Who is there? The familiar yet unfamiliar voice said. Whoever it was sounded as though they had been crying too. I look around the trunk to see-
Evelyn’s POV
Hanson! Hanson! Hanson you can’t leave me out here! I cried and banged against my front door. Hanson let me in! Hanson I am sorry, I am so sorry. I didn’t know, okay I promise you I didn’t know I couldn’t carry your child until this morning. Okay? I AM SORRY!!!!!
Evelyn, I heard as I saw the second story window being opened and saw my Hanson look out. Hanson please let me back in.
Evelyn, I cannot do that. You are no longer my wife. I cannot be with a fruitless woman. Good bye, and please don’t come back Evelyn. And he went back inside and shut the window.

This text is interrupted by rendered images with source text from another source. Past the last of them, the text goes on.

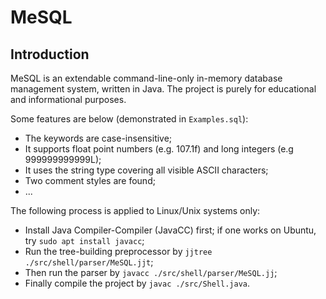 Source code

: # MeSQL

## Introduction

MeSQL is an extendable command-line-only in-memory database management system, written in Java. The project is purely for educational and informational purposes.

Some features are below (demonstrated in `Examples.sql`):

* The keywords are case-insensitive;
* It supports float point numbers (e.g. 107.1f) and long integers (e.g 999999999999L);
* It uses the string type covering all visible ASCII characters;
* Two comment styles are found;
* ...

The following process is applied to Linux/Unix systems only:

* Install Java Compiler-Compiler (JavaCC) first; if one works on Ubuntu, try `sudo apt install javacc`;
* Run the tree-building preprocessor by `jjtree ./src/shell/parser/MeSQL.jjt`;
* Then run the parser by `javacc ./src/shell/parser/MeSQL.jj`;
* Finally compile the project by `javac ./src/Shell.java`.
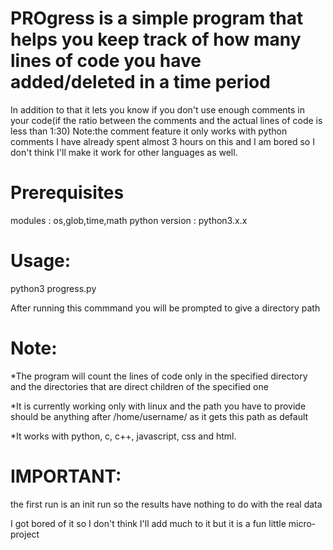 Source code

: # PROgress is a simple program that helps you keep track of how many lines of code you have added/deleted in a time period

In addition to that it lets you know if you don't use enough comments in your code(if the ratio between the comments and the actual lines of code is less than 1:30)
Note:the comment feature it only works with python comments I have already spent almost 3 hours on this and I am bored so I don't think I'll make it work for other languages as well.

# Prerequisites
modules : os,glob,time,math
python version : python3.x.x


# Usage:
python3 progress.py

After running this commmand you will be prompted to give a directory path

# Note: 
*The program will count the lines of code only in the specified directory and the directories that are direct children of the specified one

*It is currently working only with linux and the path you have to provide should be anything after /home/username/ as it gets this path as default

*It works with python, c, c++, javascript, css and html.



# IMPORTANT: 
the first run is an init run so the results have nothing to do with the real data



I got bored of it so I don't think I'll add much to it but it is a fun little micro-project
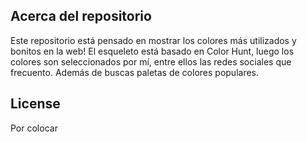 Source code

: ## Acerca del repositorio

Este repositorio está pensado en mostrar los colores más utilizados y bonitos en la web! 
El esqueleto está basado en Color Hunt, 
luego los colores son seleccionados por mí, entre ellos las redes sociales que frecuento. 
Además de buscas paletas de colores populares.  

## License

Por colocar
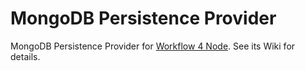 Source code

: # MongoDB Persistence Provider

MongoDB Persistence Provider for [Workflow 4 Node](https://github.com/workflow-4-node/workflow-4-node). See its Wiki for details.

I don’t know how long I stood there but I decided I couldn’t stay any longer. I was unwanted, I was useless. I couldn’t even do the one thing women were meant to do, bare children. I began to wonder aimlessly and managed to find myself again but this time I was at the forbidden tree. Oh forbidden tree I thought to myself, how your fruit looks delicious. I was tempted to take an apple, but remembered they were poisonous so I decided not to. But then again I was a useless piece of trash that can’t do anything right, so no one would miss me right?
I was about to reach for the tree when I heard sniffling coming from the other side of the tree. Who was there? I called out. I peeked around the trunk and found Rosie crying there.
Oh Rosie! John sent you away too? She nodded and I held her. Until a thought came to mind. Fifteen years ago we were meant to die, but lived only to suffer unneeded pain. Rosie we can end this suffering we can end this now.
What do you mean Evelyn? I get up and pick two big ripe red juicy looking apples and gave one to Rosie. Here take a bite and we will not suffer anymore.
But that’s suicide Evelyn! She said in horror. Would you rather live through the suffering of never bearing children?
She looked down, but then looked back into my eyes and took the apple. I held her hand as I whispered I love you Rose forever and for always. I love you too Evelyn forever and for always. And we both took a big bite chewed and swallowed.
Immediately I felt sick to my stomach, I looked over and I saw Rose clutching her core. And the pain on her face made my pain increase. I began to feel nauseas and dizzy and before everything went black I saw Rose on the ground with a gooey black fog that came out of her mouth and then it all went black.